* Sorry this is a bit long but hopefully worth a read.
I have reached a major milestone for me. Two years ago today I quit smoking. One day I was smoking a cigarette and as I put it out I said "I'm sick of this shite, I'm done". I've always smoked in the garage and I tossed what was left of the pack on the workbench in plain view. I did it to challenge my resolve every day. I went on Chantix for 2 months and went through the 2 weeks of torture of withdrawals but I've quit before so I knew how bad it would get. The open pack stayed on the workbench. I had been a member on Ex for the quit before this so I had some tools to help me through. The ones that helped me through the most were:
- Smoking never solved anything. It's only what we did because we needed a break to clear our minds. I could go outside without a cigarette to achieve the break.
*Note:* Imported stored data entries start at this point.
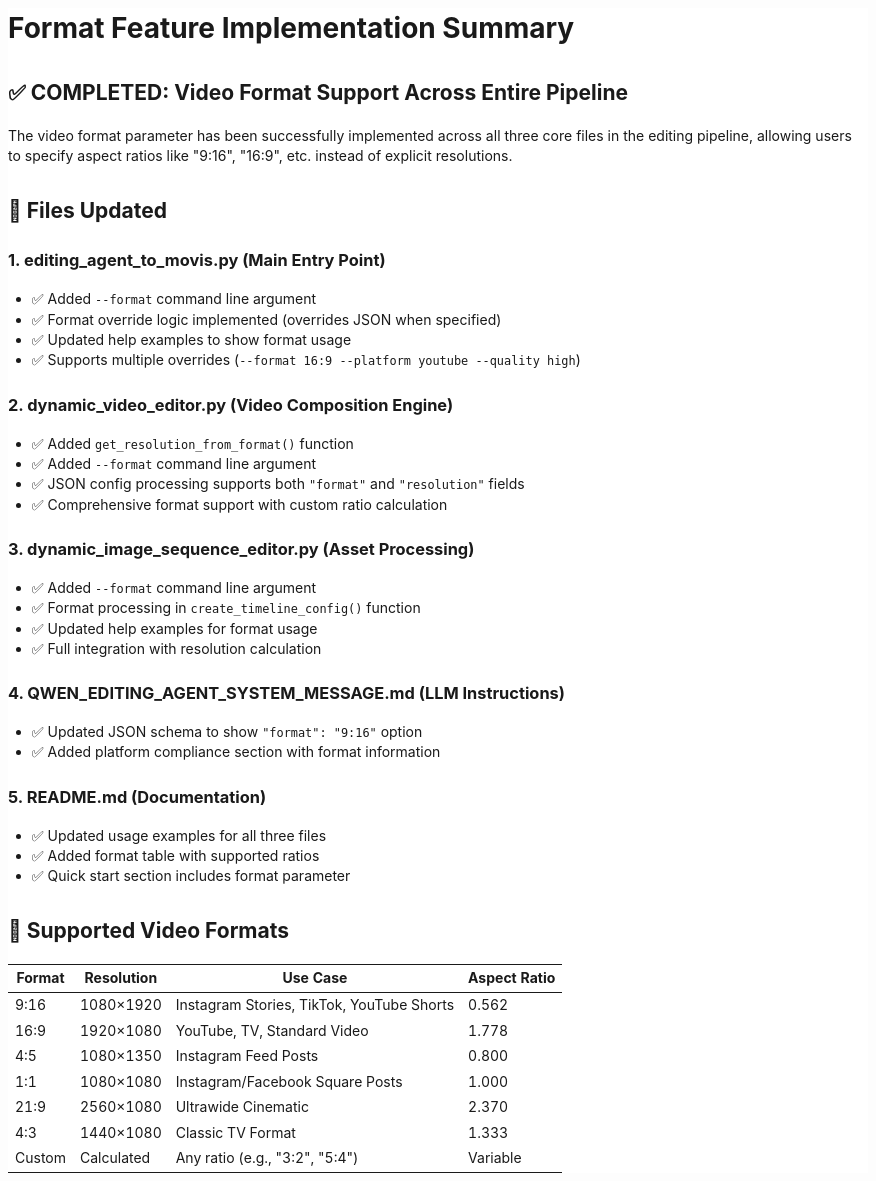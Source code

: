 # Format Feature Implementation Summary

## ✅ COMPLETED: Video Format Support Across Entire Pipeline

The video format parameter has been successfully implemented across all three core files in the editing pipeline, allowing users to specify aspect ratios like "9:16", "16:9", etc. instead of explicit resolutions.

## 📁 Files Updated

### 1. **editing_agent_to_movis.py** (Main Entry Point)
- ✅ Added `--format` command line argument
- ✅ Format override logic implemented (overrides JSON when specified)
- ✅ Updated help examples to show format usage
- ✅ Supports multiple overrides (`--format 16:9 --platform youtube --quality high`)

### 2. **dynamic_video_editor.py** (Video Composition Engine)
- ✅ Added `get_resolution_from_format()` function
- ✅ Added `--format` command line argument  
- ✅ JSON config processing supports both `"format"` and `"resolution"` fields
- ✅ Comprehensive format support with custom ratio calculation

### 3. **dynamic_image_sequence_editor.py** (Asset Processing)
- ✅ Added `--format` command line argument
- ✅ Format processing in `create_timeline_config()` function
- ✅ Updated help examples for format usage
- ✅ Full integration with resolution calculation

### 4. **QWEN_EDITING_AGENT_SYSTEM_MESSAGE.md** (LLM Instructions)
- ✅ Updated JSON schema to show `"format": "9:16"` option
- ✅ Added platform compliance section with format information

### 5. **README.md** (Documentation)
- ✅ Updated usage examples for all three files
- ✅ Added format table with supported ratios
- ✅ Quick start section includes format parameter

## 🎯 Supported Video Formats

| Format | Resolution | Use Case | Aspect Ratio |
|--------|------------|----------|--------------|
| 9:16   | 1080×1920  | Instagram Stories, TikTok, YouTube Shorts | 0.562 |
| 16:9   | 1920×1080  | YouTube, TV, Standard Video | 1.778 |
| 4:5    | 1080×1350  | Instagram Feed Posts | 0.800 |
| 1:1    | 1080×1080  | Instagram/Facebook Square Posts | 1.000 |
| 21:9   | 2560×1080  | Ultrawide Cinematic | 2.370 |
| 4:3    | 1440×1080  | Classic TV Format | 1.333 |
| Custom | Calculated | Any ratio (e.g., "3:2", "5:4") | Variable |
- I found out what cigarettes were actually made of and it's NOT tobacco. Most cigarettes contain a "reconstituted tobacco" product known as "sheet" that is much like a roll of paper, which consists of "recycled [tobacco] stems, stalks, scraps, collected dust, and floor sweepings", to which are added glue, chemicals and fillers; the product is then sprayed with nicotine that was extracted from the tobacco scraps. The sheets are then shredded to look like tobacco and shaped into curls.
- I thought they kept me from being evil. No, I was so much calmer and nicer when I didn't smoke
- If I didn't smoke I could occupy the extra time in my day to do something else that I enjoyed.
- I wrote on a piece of paper every day how much money I saved and put it in a jar. I pulled out enough slips of paper to transferred the money to my bank account to use on things I wanted to do. I went to see a lot of heavy metal music concerts, even out of town and a hotel using that extra cash.
- By cheering someone else's achievements I reaffirmed my own resolve.
- I pledged and I wasn't going to break that pledge.
Looking forward I intend to continue living a smoke-free life. How?
- See all the reasons above. They stay at the forefront of my quit.
- I promised my family I wouldn't go back to it.
- I'm in control and not led around by my nose by the nicotine addiction
- I'm proud of myself and as each smoke-free day goes by my resolve gets more solid.
- Just knowing that I've been successful for the last two years makes me want to keep being successful and help others to be successful.
I hope that I have helped anyone that reads this to either start or continue on your quit journey. It's not easy but with knowledge and encouragement it absolutely can be done and is absolutely worth it!